The Pakistan International Airlines (PIA) plane was close to landing when it came down among houses, sparking an explosion and killing several people on the ground.
“We have recovered 40 plus bodies so far,” Major Mohammad Mansoor from the Pakistan Rangers, who was overseeing the rescue operation, told AFP.
Faisal Edhi, who heads the charitable Edhi Foundation that was assisting rescuers, gave a slightly higher figure saying at least 42 dead bodies had been recovered from the area.
“As per our estimates there are around 50 more dead bodies under the debris,” he said in a live television broadcast.
At least two passengers survived the crash, according to Syed Nasir Hussain Shah, the information minister in Sindh province where Karachi is located.
Plumes of smoke were sent into the air as rescue workers and residents searched the debris for survivors and firefighters tried to extinguish the flames. An AFP reporter witnessed charred bodies being loaded into ambulances.
Sarfraz Ahmed — a firefighter at the crash site — told AFP the nose of the Airbus A320 and the fuselage had been heavily damaged by the impact, adding that rescuers had pulled four bodies from the wrecked aircraft, including some who were still wearing seatbelts.
Seemin Jamali, a director from Jinnah Post Graduate Medical College in the city, said eight dead and 15 injured people had been brought to the facility.
“They were all from the ground, no (plane) passengers have been brought here,” she said.
The plane had developed a technical fault, interior minister Ijaz Ahmad Shah said, adding that the pilot issued a mayday call after the craft lost an engine.
PIA spokesman Abdullah Hafeez said there were 91 passengers and seven crew on board the flight, which lost contact with air traffic control just after 2.30pm.
An aviation authority spokesperson said the number of crew on board was eight.
Residents near the scene said their walls shook before a big explosion erupted as the aircraft slammed into their neighbourhood.
“I was coming from the mosque when I saw the plane tilting on one side.
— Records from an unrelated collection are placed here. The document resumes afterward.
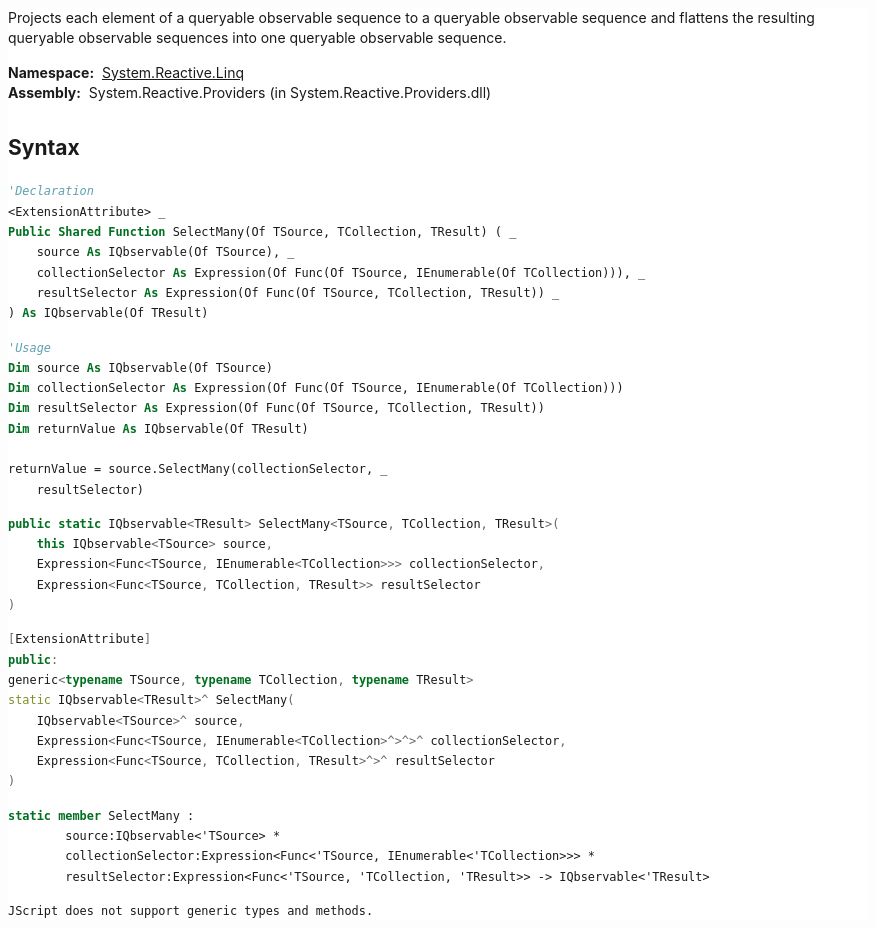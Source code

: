 Projects each element of a queryable observable sequence to a queryable observable sequence and flattens the resulting queryable observable sequences into one queryable observable sequence.

**Namespace:**  [System.Reactive.Linq](System.Reactive.Linq/System.Reactive.Linq)  
**Assembly:**  System.Reactive.Providers (in System.Reactive.Providers.dll)

## Syntax

```vb
'Declaration
<ExtensionAttribute> _
Public Shared Function SelectMany(Of TSource, TCollection, TResult) ( _
    source As IQbservable(Of TSource), _
    collectionSelector As Expression(Of Func(Of TSource, IEnumerable(Of TCollection))), _
    resultSelector As Expression(Of Func(Of TSource, TCollection, TResult)) _
) As IQbservable(Of TResult)
```

```vb
'Usage
Dim source As IQbservable(Of TSource)
Dim collectionSelector As Expression(Of Func(Of TSource, IEnumerable(Of TCollection)))
Dim resultSelector As Expression(Of Func(Of TSource, TCollection, TResult))
Dim returnValue As IQbservable(Of TResult)

returnValue = source.SelectMany(collectionSelector, _
    resultSelector)
```

```csharp
public static IQbservable<TResult> SelectMany<TSource, TCollection, TResult>(
    this IQbservable<TSource> source,
    Expression<Func<TSource, IEnumerable<TCollection>>> collectionSelector,
    Expression<Func<TSource, TCollection, TResult>> resultSelector
)
```

```c++
[ExtensionAttribute]
public:
generic<typename TSource, typename TCollection, typename TResult>
static IQbservable<TResult>^ SelectMany(
    IQbservable<TSource>^ source, 
    Expression<Func<TSource, IEnumerable<TCollection>^>^>^ collectionSelector, 
    Expression<Func<TSource, TCollection, TResult>^>^ resultSelector
)
```

```fsharp
static member SelectMany : 
        source:IQbservable<'TSource> * 
        collectionSelector:Expression<Func<'TSource, IEnumerable<'TCollection>>> * 
        resultSelector:Expression<Func<'TSource, 'TCollection, 'TResult>> -> IQbservable<'TResult> 
```

```jscript
JScript does not support generic types and methods.
```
The engines’ sounds were quite weird. It was so low that the walls of my house were trembling,” said 14-year-old witness Hassan.
Karachi resident Mudassar Ali said he “heard a big bang and woke up to people calling for the fire brigade”.
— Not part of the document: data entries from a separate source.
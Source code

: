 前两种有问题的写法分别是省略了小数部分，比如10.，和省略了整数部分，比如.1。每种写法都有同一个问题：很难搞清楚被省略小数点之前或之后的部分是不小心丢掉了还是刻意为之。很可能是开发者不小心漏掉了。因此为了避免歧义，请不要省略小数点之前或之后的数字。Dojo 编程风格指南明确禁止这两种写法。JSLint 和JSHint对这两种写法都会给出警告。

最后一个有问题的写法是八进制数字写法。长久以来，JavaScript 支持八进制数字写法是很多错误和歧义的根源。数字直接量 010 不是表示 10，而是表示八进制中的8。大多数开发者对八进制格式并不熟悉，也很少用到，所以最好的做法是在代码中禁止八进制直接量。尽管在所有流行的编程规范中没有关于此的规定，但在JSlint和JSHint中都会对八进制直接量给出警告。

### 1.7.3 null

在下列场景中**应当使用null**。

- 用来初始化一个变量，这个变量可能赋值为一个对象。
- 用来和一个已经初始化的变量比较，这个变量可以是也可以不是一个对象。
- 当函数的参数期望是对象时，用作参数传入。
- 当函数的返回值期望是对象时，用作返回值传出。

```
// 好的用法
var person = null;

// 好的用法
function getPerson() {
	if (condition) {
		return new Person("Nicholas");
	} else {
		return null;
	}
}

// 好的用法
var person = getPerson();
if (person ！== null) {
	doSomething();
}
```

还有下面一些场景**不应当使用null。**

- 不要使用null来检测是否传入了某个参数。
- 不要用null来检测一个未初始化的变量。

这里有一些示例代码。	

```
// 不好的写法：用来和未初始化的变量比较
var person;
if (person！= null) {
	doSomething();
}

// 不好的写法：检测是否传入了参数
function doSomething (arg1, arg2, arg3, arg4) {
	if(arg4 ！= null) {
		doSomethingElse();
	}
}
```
The disaster comes as Pakistanis across the country are preparing to celebrate the end of Ramadan and the beginning of Eid al-Fitr, with many travelling back to their homes in cities and villages.
Abdul Sattar Khokhar, a spokesman for the country’s aviation authority, said the Airbus A320 was travelling from Lahore to Karachi.
Pakistan Prime Minister Imran Khan said he was “shocked and saddened” by the crash, tweeting that he was in touch with the state airline’s chief executive.
“Prayers & condolences go to families of the deceased,” he wrote on Twitter.
Foreign minister Shah Mahmood Qureshi said the plane crashed into a residential area minutes before it was due to land.
The Pakistan military said security forces had been deployed to the neighbourhood and helicopters were being used to survey the damage and help ongoing rescue operations, while offering condolences over the “loss of precious lives” in the incident.
Commercial flights resumed only days ago, after planes were grounded during a lockdown over the coronavirus pandemic.
Pakistan has a chequered military and civilian aviation safety record, with frequent plane and helicopter crashes over the years.
In 2016, a Pakistan International Airlines plane burst into flames after one of its two turboprop engines failed while flying from the remote north to Islamabad, killing more than 40 people.
The deadliest air disaster on Pakistani soil was in 2010, when an Airbus A321 operated by private airline Airblue and flying from Karachi crashed into the hills outside Islamabad as it came in to land, killing all 152 people on board.
An official report blamed the accident on a confused captain and a hostile cockpit atmosphere.
PIA, one of the world’s leading airlines until the 1970s, now suffers from a sinking reputation due to frequent cancellations, delays and financial troubles. It has been involved in numerous controversies over the years, including the jailing of a drunk pilot in Britain in 2013.